[Source texts of formatted documents]
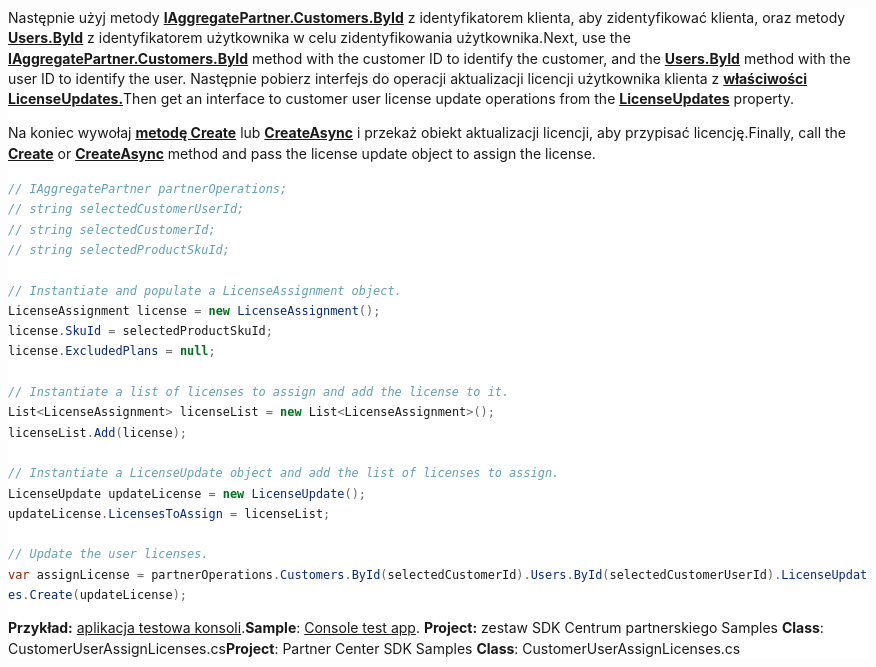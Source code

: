 <span data-ttu-id="14c4b-142">Następnie użyj metody [**IAggregatePartner.Customers.ById**](/dotnet/api/microsoft.store.partnercenter.customers.icustomercollection.byid) z identyfikatorem klienta, aby zidentyfikować klienta, oraz metody [**Users.ById**](/dotnet/api/microsoft.store.partnercenter.customerusers.icustomerusercollection.byid) z identyfikatorem użytkownika w celu zidentyfikowania użytkownika.</span><span class="sxs-lookup"><span data-stu-id="14c4b-142">Next, use the [**IAggregatePartner.Customers.ById**](/dotnet/api/microsoft.store.partnercenter.customers.icustomercollection.byid) method with the customer ID to identify the customer, and the [**Users.ById**](/dotnet/api/microsoft.store.partnercenter.customerusers.icustomerusercollection.byid) method with the user ID to identify the user.</span></span> <span data-ttu-id="14c4b-143">Następnie pobierz interfejs do operacji aktualizacji licencji użytkownika klienta z [**właściwości LicenseUpdates.**](/dotnet/api/microsoft.store.partnercenter.customerusers.icustomeruser.licenseupdates)</span><span class="sxs-lookup"><span data-stu-id="14c4b-143">Then get an interface to customer user license update operations from the [**LicenseUpdates**](/dotnet/api/microsoft.store.partnercenter.customerusers.icustomeruser.licenseupdates) property.</span></span>

<span data-ttu-id="14c4b-144">Na koniec wywołaj [**metodę Create**](/dotnet/api/microsoft.store.partnercenter.customerusers.icustomeruserlicenseupdates.create) lub [**CreateAsync**](/dotnet/api/microsoft.store.partnercenter.customerusers.icustomeruserlicenseupdates.createasync) i przekaż obiekt aktualizacji licencji, aby przypisać licencję.</span><span class="sxs-lookup"><span data-stu-id="14c4b-144">Finally, call the [**Create**](/dotnet/api/microsoft.store.partnercenter.customerusers.icustomeruserlicenseupdates.create) or [**CreateAsync**](/dotnet/api/microsoft.store.partnercenter.customerusers.icustomeruserlicenseupdates.createasync) method and pass the license update object to assign the license.</span></span>

``` csharp
// IAggregatePartner partnerOperations;
// string selectedCustomerUserId;
// string selectedCustomerId;
// string selectedProductSkuId;

// Instantiate and populate a LicenseAssignment object.
LicenseAssignment license = new LicenseAssignment();
license.SkuId = selectedProductSkuId;
license.ExcludedPlans = null;

// Instantiate a list of licenses to assign and add the license to it.
List<LicenseAssignment> licenseList = new List<LicenseAssignment>();
licenseList.Add(license);

// Instantiate a LicenseUpdate object and add the list of licenses to assign.
LicenseUpdate updateLicense = new LicenseUpdate();
updateLicense.LicensesToAssign = licenseList;

// Update the user licenses.
var assignLicense = partnerOperations.Customers.ById(selectedCustomerId).Users.ById(selectedCustomerUserId).LicenseUpdates.Create(updateLicense);
```

<span data-ttu-id="14c4b-145">**Przykład:** [aplikacja testowa konsoli](console-test-app.md).</span><span class="sxs-lookup"><span data-stu-id="14c4b-145">**Sample**: [Console test app](console-test-app.md).</span></span> <span data-ttu-id="14c4b-146">**Project:** zestaw SDK Centrum partnerskiego Samples **Class**: CustomerUserAssignLicenses.cs</span><span class="sxs-lookup"><span data-stu-id="14c4b-146">**Project**: Partner Center SDK Samples **Class**: CustomerUserAssignLicenses.cs</span></span>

__What this task involves__. Every entry should be written out word for word, except for its pictures.

__Solution to this problem__.
Source code

: <span data-ttu-id="14c4b-142">Następnie użyj metody [**IAggregatePartner.Customers.ById**](/dotnet/api/microsoft.store.partnercenter.customers.icustomercollection.byid) z identyfikatorem klienta, aby zidentyfikować klienta, oraz metody [**Users.ById**](/dotnet/api/microsoft.store.partnercenter.customerusers.icustomerusercollection.byid) z identyfikatorem użytkownika w celu zidentyfikowania użytkownika.</span><span class="sxs-lookup"><span data-stu-id="14c4b-142">Next, use the [**IAggregatePartner.Customers.ById**](/dotnet/api/microsoft.store.partnercenter.customers.icustomercollection.byid) method with the customer ID to identify the customer, and the [**Users.ById**](/dotnet/api/microsoft.store.partnercenter.customerusers.icustomerusercollection.byid) method with the user ID to identify the user.</span></span> <span data-ttu-id="14c4b-143">Następnie pobierz interfejs do operacji aktualizacji licencji użytkownika klienta z [**właściwości LicenseUpdates.**](/dotnet/api/microsoft.store.partnercenter.customerusers.icustomeruser.licenseupdates)</span><span class="sxs-lookup"><span data-stu-id="14c4b-143">Then get an interface to customer user license update operations from the [**LicenseUpdates**](/dotnet/api/microsoft.store.partnercenter.customerusers.icustomeruser.licenseupdates) property.</span></span>

<span data-ttu-id="14c4b-144">Na koniec wywołaj [**metodę Create**](/dotnet/api/microsoft.store.partnercenter.customerusers.icustomeruserlicenseupdates.create) lub [**CreateAsync**](/dotnet/api/microsoft.store.partnercenter.customerusers.icustomeruserlicenseupdates.createasync) i przekaż obiekt aktualizacji licencji, aby przypisać licencję.</span><span class="sxs-lookup"><span data-stu-id="14c4b-144">Finally, call the [**Create**](/dotnet/api/microsoft.store.partnercenter.customerusers.icustomeruserlicenseupdates.create) or [**CreateAsync**](/dotnet/api/microsoft.store.partnercenter.customerusers.icustomeruserlicenseupdates.createasync) method and pass the license update object to assign the license.</span></span>

``` csharp
// IAggregatePartner partnerOperations;
// string selectedCustomerUserId;
// string selectedCustomerId;
// string selectedProductSkuId;

// Instantiate and populate a LicenseAssignment object.
LicenseAssignment license = new LicenseAssignment();
license.SkuId = selectedProductSkuId;
license.ExcludedPlans = null;

// Instantiate a list of licenses to assign and add the license to it.
List<LicenseAssignment> licenseList = new List<LicenseAssignment>();
licenseList.Add(license);

// Instantiate a LicenseUpdate object and add the list of licenses to assign.
LicenseUpdate updateLicense = new LicenseUpdate();
updateLicense.LicensesToAssign = licenseList;

// Update the user licenses.
var assignLicense = partnerOperations.Customers.ById(selectedCustomerId).Users.ById(selectedCustomerUserId).LicenseUpdates.Create(updateLicense);
```

<span data-ttu-id="14c4b-145">**Przykład:** [aplikacja testowa konsoli](console-test-app.md).</span><span class="sxs-lookup"><span data-stu-id="14c4b-145">**Sample**: [Console test app](console-test-app.md).</span></span> <span data-ttu-id="14c4b-146">**Project:** zestaw SDK Centrum partnerskiego Samples **Class**: CustomerUserAssignLicenses.cs</span><span class="sxs-lookup"><span data-stu-id="14c4b-146">**Project**: Partner Center SDK Samples **Class**: CustomerUserAssignLicenses.cs</span></span>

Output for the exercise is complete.